The Cipher Brief is bringing subscribers different expert perspectives on cyber threats this week. Today's perspective comes from Rick Ledgett, former Deputy Director of the National Security Agency. We spoke with Rick about the same issues that we spoke with former NCTC Director Nick Rasmussen about to get his take on the current cyber threat environment and issues ranging from terrorism to nation state threats, to deterring cyber attacks against the government and private industry.
The Cipher Brief: Has the U.S. done an adequate job in using offensive cyber operations to disrupt terrorist messaging? Are there opportunities and advantages to taking a more aggressive posture? Are there risks?
Ledgett: Taking things down and keeping them down is not an easy task, and it’s complicated by the fact that - at least in this case - advantage goes to the “defender” (the terrorists). U.S. and allied entities must discover the messaging account (say on Twitter or Facebook or YouTube) analyze it, and work with the provider to take it down. The terrorists can very easily set up a new account and populate it with content from off-line or on-line storage, in a process that is inherently faster. End-to-end encrypted applications like Signal and WhatsApp are difficult for authorities because nobody has the key to decrypt them except the end users. It’s possible that the companies will be able to use machine learning or other AI techniques to make detection faster, but there are 1st Amendment issues at stake, and they will likely move carefully.
The Cipher Brief: There were concerns after the U.S. walked away from the JCPOA agreement, that there might be retaliatory cyber attacks from Iran and those attacks might target private industry. How concerned are you about that and what would an effective public-private defense look like on that front?
Ledgett: I think it likely that Iran will use cyber to respond, as it fits in with their strategic model of a proportional response to sanctions, and they have done it before. The real question is whether they use denial of service attacks as they did against U.S. financial institutions in 2012-2014, or destructive attacks as they reportedly did against Saudi Arabia in 2012 and 2016. Even worse would be an attack that disables industrial safety systems like the 2017 attack dubbed ‘Triton’ that was designed to cause an explosion in a petrochemical plant in Saudi Arabia; some have attributed this activity to Iran.
For defense, start with patching systems. It’s trite, but the overwhelming majority of successful cyber incidents occur via a known vulnerability for which a patch exists, but was not installed. Then double down on prevention and detection of spear phishing, the most prevalent way legitimate login credentials are stolen. DHS already has contact with key infrastructure groups, and they should leverage those, and the individual members therein, as two-way conduits for exchange of threat intelligence and information on unusual activities on civilian networks.
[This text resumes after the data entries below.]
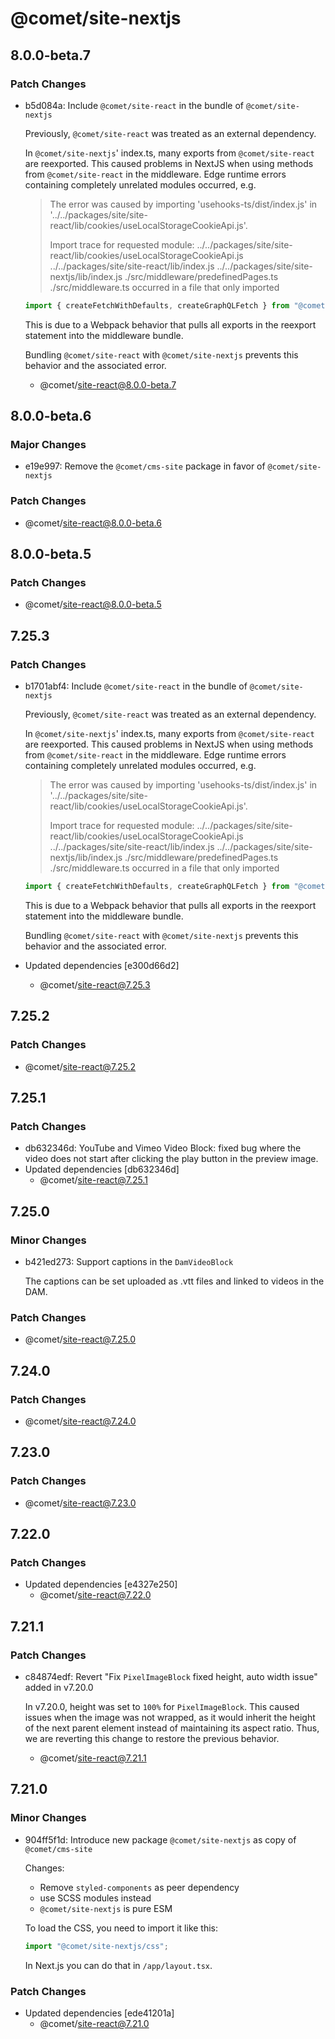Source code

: # @comet/site-nextjs

## 8.0.0-beta.7

### Patch Changes

- b5d084a: Include `@comet/site-react` in the bundle of `@comet/site-nextjs`

    Previously, `@comet/site-react` was treated as an external dependency.

    In `@comet/site-nextjs`' index.ts, many exports from `@comet/site-react` are reexported.
    This caused problems in NextJS when using methods from `@comet/site-react` in the middleware.
    Edge runtime errors containing completely unrelated modules occurred, e.g.

    > The error was caused by importing 'usehooks-ts/dist/index.js' in '../../packages/site/site-react/lib/cookies/useLocalStorageCookieApi.js'.
    >
    > Import trace for requested module:
    > ../../packages/site/site-react/lib/cookies/useLocalStorageCookieApi.js
    > ../../packages/site/site-react/lib/index.js
    > ../../packages/site/site-nextjs/lib/index.js
    > ./src/middleware/predefinedPages.ts
    > ./src/middleware.ts
    > occurred in a file that only imported

    ```ts
    import { createFetchWithDefaults, createGraphQLFetch } from "@comet/site-nextjs";
    ```

    This is due to a Webpack behavior that pulls all exports in the reexport statement into the middleware bundle.

    Bundling `@comet/site-react` with `@comet/site-nextjs` prevents this behavior and the associated error.
    - @comet/site-react@8.0.0-beta.7

## 8.0.0-beta.6

### Major Changes

- e19e997: Remove the `@comet/cms-site` package in favor of `@comet/site-nextjs`

### Patch Changes

- @comet/site-react@8.0.0-beta.6

## 8.0.0-beta.5

### Patch Changes

- @comet/site-react@8.0.0-beta.5

## 7.25.3

### Patch Changes

- b1701abf4: Include `@comet/site-react` in the bundle of `@comet/site-nextjs`

    Previously, `@comet/site-react` was treated as an external dependency.

    In `@comet/site-nextjs`' index.ts, many exports from `@comet/site-react` are reexported.
    This caused problems in NextJS when using methods from `@comet/site-react` in the middleware.
    Edge runtime errors containing completely unrelated modules occurred, e.g.

    > The error was caused by importing 'usehooks-ts/dist/index.js' in '../../packages/site/site-react/lib/cookies/useLocalStorageCookieApi.js'.
    >
    > Import trace for requested module:
    > ../../packages/site/site-react/lib/cookies/useLocalStorageCookieApi.js
    > ../../packages/site/site-react/lib/index.js
    > ../../packages/site/site-nextjs/lib/index.js
    > ./src/middleware/predefinedPages.ts
    > ./src/middleware.ts
    > occurred in a file that only imported

    ```ts
    import { createFetchWithDefaults, createGraphQLFetch } from "@comet/site-nextjs";
    ```

    This is due to a Webpack behavior that pulls all exports in the reexport statement into the middleware bundle.

    Bundling `@comet/site-react` with `@comet/site-nextjs` prevents this behavior and the associated error.

- Updated dependencies [e300d66d2]
    - @comet/site-react@7.25.3

## 7.25.2

### Patch Changes

- @comet/site-react@7.25.2

## 7.25.1

### Patch Changes

- db632346d: YouTube and Vimeo Video Block: fixed bug where the video does not start after clicking the play button in the preview image.
- Updated dependencies [db632346d]
    - @comet/site-react@7.25.1

## 7.25.0

### Minor Changes

- b421ed273: Support captions in the `DamVideoBlock`

    The captions can be set uploaded as .vtt files and linked to videos in the DAM.

### Patch Changes

- @comet/site-react@7.25.0

## 7.24.0

### Patch Changes

- @comet/site-react@7.24.0

## 7.23.0

### Patch Changes

- @comet/site-react@7.23.0

## 7.22.0

### Patch Changes

- Updated dependencies [e4327e250]
    - @comet/site-react@7.22.0

## 7.21.1

### Patch Changes

- c84874edf: Revert "Fix `PixelImageBlock` fixed height, auto width issue" added in v7.20.0

    In v7.20.0, height was set to `100%` for `PixelImageBlock`.
    This caused issues when the image was not wrapped, as it would inherit the height of the next parent element instead of maintaining its aspect ratio.
    Thus, we are reverting this change to restore the previous behavior.
    - @comet/site-react@7.21.1

## 7.21.0

### Minor Changes

- 904ff5f1d: Introduce new package `@comet/site-nextjs` as copy of `@comet/cms-site`

    Changes:
    - Remove `styled-components` as peer dependency
    - use SCSS modules instead
    - `@comet/site-nextjs` is pure ESM

    To load the CSS, you need to import it like this:

    ```ts
    import "@comet/site-nextjs/css";
    ```

    In Next.js you can do that in `/app/layout.tsx`.

### Patch Changes

- Updated dependencies [ede41201a]
    - @comet/site-react@7.21.0
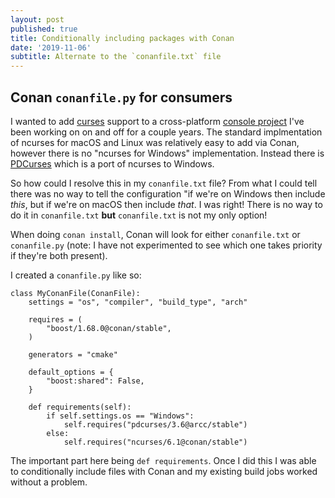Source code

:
 ```yaml
---
layout: post
published: true
title: Conditionally including packages with Conan
date: '2019-11-06'
subtitle: Alternate to the `conanfile.txt` file
---
```

## Conan `conanfile.py` for consumers

I wanted to add [curses](https://en.wikipedia.org/wiki/Curses_(programming_library)) support to a cross-platform [console project](https://github.com/zethon/arcc) I've been working on on and off for a couple years. The standard implmentation of ncurses for macOS and Linux was relatively easy to add via Conan, however there is no "ncurses for Windows" implementation. Instead there is [PDCurses](https://pdcurses.org/) which is a port of ncurses to Windows. 

So how could I resolve this in my `conanfile.txt` file? From what I could tell there was no way to tell the configuration "if we're on Windows then include *this*, but if we're on macOS then include *that*. I was right! There is no way to do it in `conanfile.txt` **but** `conanfile.txt` is not my only option!

When doing `conan install`, Conan will look for either `conanfile.txt` or `conanfile.py` (note: I have not experimented to see which one takes priority if they're both present). 

I created a `conanfile.py` like so:

```
class MyConanFile(ConanFile):
    settings = "os", "compiler", "build_type", "arch"

    requires = (
        "boost/1.68.0@conan/stable",
    )

    generators = "cmake"

    default_options = {
        "boost:shared": False,
    }

    def requirements(self):
        if self.settings.os == "Windows":
            self.requires("pdcurses/3.6@arcc/stable")
        else:
            self.requires("ncurses/6.1@conan/stable")
```

The important part here being `def requirements`. Once I did this I was able to conditionally include files with Conan and my existing build jobs worked without a problem.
The Intelligence Community is most likely already looking at this, but I think it would be a good idea to look at the level of resourcing directed against the Iranian threat, given the current (and warranted) focus on Russia and the mid-term elections. Finally, and this is most likely underway as well, the Administration should be preparing for the possible use of all its instruments of national power to prevent, respond to, and deter follow-on Iranian cyber attacks. These could include diplomatic outreach, public and private messaging, readying (but not yet using) more stringent sanctions, and cyber means. The recently released National Cyber Strategy allows for a more muscular and agile set of activities in cyberspace, and the planners at U.S. Cyber Command and the analysts and operators at NSA are likely quite busy right now.
The Cipher Brief: You and I have talked before about benefits that the U.S. could reap by following a GCHQ model. Are we any closer to that today than we were – say – a year ago?
Ledgett: Not really. There has been a move in Congress to rename the NPPD as the Cyber and Infrastructure Security Agency, but that’s not a significant change because it would remain in DHS, while the bulk of the nation’s cyber expertise lives in the Department of Defense, in NSA and U.S. Cyber Command. The current focus on election security has caused the organizations to work better together, as there’s nothing like a real problem to help eliminate bureaucratic barriers. But I still believe the right answer is some kind of a Task Force that reports to the White House and has operational capabilities embedded from DoD, DHS, FBI, and others and which has the authority to act within predefined boundaries, using all those capabilities. That’s the only way we are going to get the rapidity and agility of response that’s needed for successful defense.
The Cipher Brief: And finally, the United States often does not talk about its responses to cyber attacks – from the OPM hack to Sony – the mantra is that not all cyber attacks warrant cyber retaliation but then there are few details made publicly available about response. How important is it to get more information out in the public arena about the U.S. government’s response to cyber attacks either against government or the private sector?
Ledgett: I like the idea, which the current administration has been doing, of naming and shaming. The internal USG process that determines attribution is robust and nuanced. Because it involves intelligence sources and methods all the evidence won’t be disclosed, but I wouldn’t worry about that. I also think saying what we’re doing to respond, to include in cyberspace, would be good to do, for both domestic and international audiences. Having a potential adversary know you have a capability and will use it is an important part of deterrence.